In time, the cyberspace coinage went viral the vintage way: it travelled from printed page to rapt fanboy. Neuromancer scooped up the available awards, generated two sequels, and popularized a sci-fi subgenre, “cyberpunk,” a nuisance term (see also “grunge” or “millennial”) that leapt from think piece to think piece like an augmented tick.
But Neuromancer was more than just an act of prescience that predicted something like the web. As Gibson himself has pointed out, the book was really about its moment. With conspicuous references to plastic surgery, the idle rich, and multinational corporations, the world of Neuromancer and its brethren, the so-called Sprawl novels, was a proxy for the decadent 1980s. In other words, Gibson was a serious writer prodding at the excesses of his present—and in brilliant prose to boot, prose that dared to reckon with the very grain of the environments it imagined.
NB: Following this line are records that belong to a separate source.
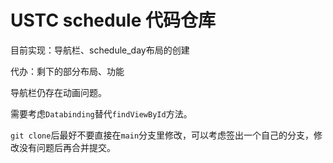 # USTC schedule 代码仓库

目前实现：导航栏、schedule_day布局的创建

代办：剩下的部分布局、功能

导航栏仍存在动画问题。

需要考虑`Databinding`替代`findViewById`方法。

`git clone`后最好不要直接在`main`分支里修改，可以考虑签出一个自己的分支，修改没有问题后再合并提交。
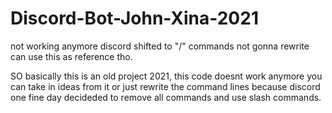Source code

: # Discord-Bot-John-Xina-2021
not working anymore discord shifted to "/" commands not gonna rewrite can use this as reference tho.


SO basically this is an old project 2021, this code doesnt work anymore you can take in ideas from it or just rewrite the command lines because discord one fine day decideded to remove all commands and use slash commands.
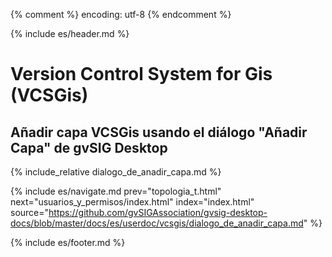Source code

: {% comment %} encoding: utf-8 {% endcomment %}

{% include es/header.md %}

# Version Control System for Gis (VCSGis)

## Añadir capa VCSGis usando el diálogo "Añadir Capa" de gvSIG Desktop

{% include_relative dialogo_de_anadir_capa.md %}

{% include es/navigate.md 
   prev="topologia_t.html" 
   next="usuarios_y_permisos/index.html"
   index="index.html" 
   source="https://github.com/gvSIGAssociation/gvsig-desktop-docs/blob/master/docs/es/userdoc/vcsgis/dialogo_de_anadir_capa.md" 
%}

{% include es/footer.md %}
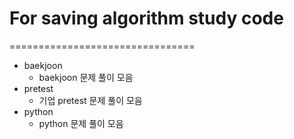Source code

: # For saving algorithm study code
================================
* baekjoon
    * baekjoon 문제 풀이 모음   
* pretest
    * 기업 pretest 문제 풀이 모음   
* python
    * python 문제 풀이 모음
Gibson had spliced the DNA of realism into science fiction.
The Vancouver-based author went on to produce over a dozen books, help launch another subgenre (steampunk), inspire U2, and even trigger a fashion trend (the “normcore” aesthetic of the 2010s can convincingly be traced to the habits of a Gibson character who’s “allergic” to brands). But “Johnny Mnemonic” was the first broadcast of Gibson’s brilliance. Four decades on, telegraphing the style and concerns of the books to come, “Johnny Mnemonic” remains a bracing reminder that Gibson, more than a pop prophet, is one of our best writers.
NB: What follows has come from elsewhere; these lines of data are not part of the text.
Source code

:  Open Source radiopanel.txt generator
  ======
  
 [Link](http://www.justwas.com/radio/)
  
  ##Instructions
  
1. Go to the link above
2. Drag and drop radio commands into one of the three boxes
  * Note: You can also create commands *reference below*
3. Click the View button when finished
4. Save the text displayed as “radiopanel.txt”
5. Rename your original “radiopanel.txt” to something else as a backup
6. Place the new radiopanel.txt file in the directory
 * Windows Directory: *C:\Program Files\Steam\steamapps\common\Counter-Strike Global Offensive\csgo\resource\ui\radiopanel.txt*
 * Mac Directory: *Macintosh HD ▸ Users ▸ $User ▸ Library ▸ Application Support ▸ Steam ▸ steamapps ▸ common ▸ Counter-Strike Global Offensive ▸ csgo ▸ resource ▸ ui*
For all its obsession with the future, science fiction ages quickly. Still, some of the prognostications of “Johnny Mnemonic” have held up. “We’re an information economy,” narrates Johnny at one point:
They teach you that in school. What they don’t tell you is that it’s impossible to move, to live, to operate at any level without leaving traces, bits, seemingly meaningless fragments of personal information. Fragments that can be retrieved, amplified.
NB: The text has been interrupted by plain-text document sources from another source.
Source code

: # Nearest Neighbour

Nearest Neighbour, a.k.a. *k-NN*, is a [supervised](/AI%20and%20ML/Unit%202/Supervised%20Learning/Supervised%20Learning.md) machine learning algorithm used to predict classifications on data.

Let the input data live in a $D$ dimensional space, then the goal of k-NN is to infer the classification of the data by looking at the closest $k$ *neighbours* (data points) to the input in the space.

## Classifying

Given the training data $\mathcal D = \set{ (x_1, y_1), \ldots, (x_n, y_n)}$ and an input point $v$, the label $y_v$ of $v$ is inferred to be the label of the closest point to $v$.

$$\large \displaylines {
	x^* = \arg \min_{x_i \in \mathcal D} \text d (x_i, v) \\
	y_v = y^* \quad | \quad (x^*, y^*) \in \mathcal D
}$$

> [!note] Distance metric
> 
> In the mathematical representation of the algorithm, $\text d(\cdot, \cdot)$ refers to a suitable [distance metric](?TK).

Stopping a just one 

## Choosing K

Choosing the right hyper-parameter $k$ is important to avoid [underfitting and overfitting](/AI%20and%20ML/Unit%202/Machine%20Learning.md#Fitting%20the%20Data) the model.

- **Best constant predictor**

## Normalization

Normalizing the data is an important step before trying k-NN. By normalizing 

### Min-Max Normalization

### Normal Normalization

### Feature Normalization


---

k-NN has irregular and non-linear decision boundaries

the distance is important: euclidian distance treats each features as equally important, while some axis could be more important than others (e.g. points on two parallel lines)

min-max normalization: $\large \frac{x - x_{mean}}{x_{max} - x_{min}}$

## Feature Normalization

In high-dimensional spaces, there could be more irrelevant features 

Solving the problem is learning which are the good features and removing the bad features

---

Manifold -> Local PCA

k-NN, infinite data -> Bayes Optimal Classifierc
Gibson didn’t quite predict cookies and social media, but “Johnny Mnemonic” nails our hermit-proofed paradigm. Even the story’s premise—that the most precious commodity is data—rhymes neatly with twenty-first-century anxieties about privacy and cryptocurrency.
And yet, the most radical thing about Gibson’s story is its realism. At the very beginning, Johnny delivers some tough-guy talk:
I put the shotgun in an Adidas bag and padded it out with four pairs of tennis socks, not my style at all, but that was what I was aiming for: If they think you’re crude, go technical; if they think you’re technical, go crude.
That Adidas bag was as stunning, in its day, as a phaser; sci-fi rarely deigned to mention such base details as brands. A year after the publication of “Johnny Mnemonic,” the movie Blade Runner posited a similarly radical (and radically banal) point in one of its most iconic scenes: the hover cars of the far-flung future, when they finally get aloft, will fling themselves past sky-high ads for Coca-Cola.
“Johnny Mnemonic” also reflects Gibson’s fascination with the cadged-together, a fixation, really, that runs through his work—from the artistic AI that remixes rubbish into dioramas in Count Zero to the squatter-occupied bridge in Virtual Light: a “patchwork carnival of scavenged surfaces.” Here’s a description of the ramshackle turf on which Lo Tek street fights unfold:
The Killing Floor was eight meters on a side. A giant had threaded steel cable back and forth through a junkyard and drawn it all taut. It creaked when it moved, and it moved constantly, swaying and bucking as the gathering Lo Teks arranged themselves on the shelf of plywood surrounding it. The wood was silver with age, polished with long use and deeply etched with initials, threats, declarations of passion.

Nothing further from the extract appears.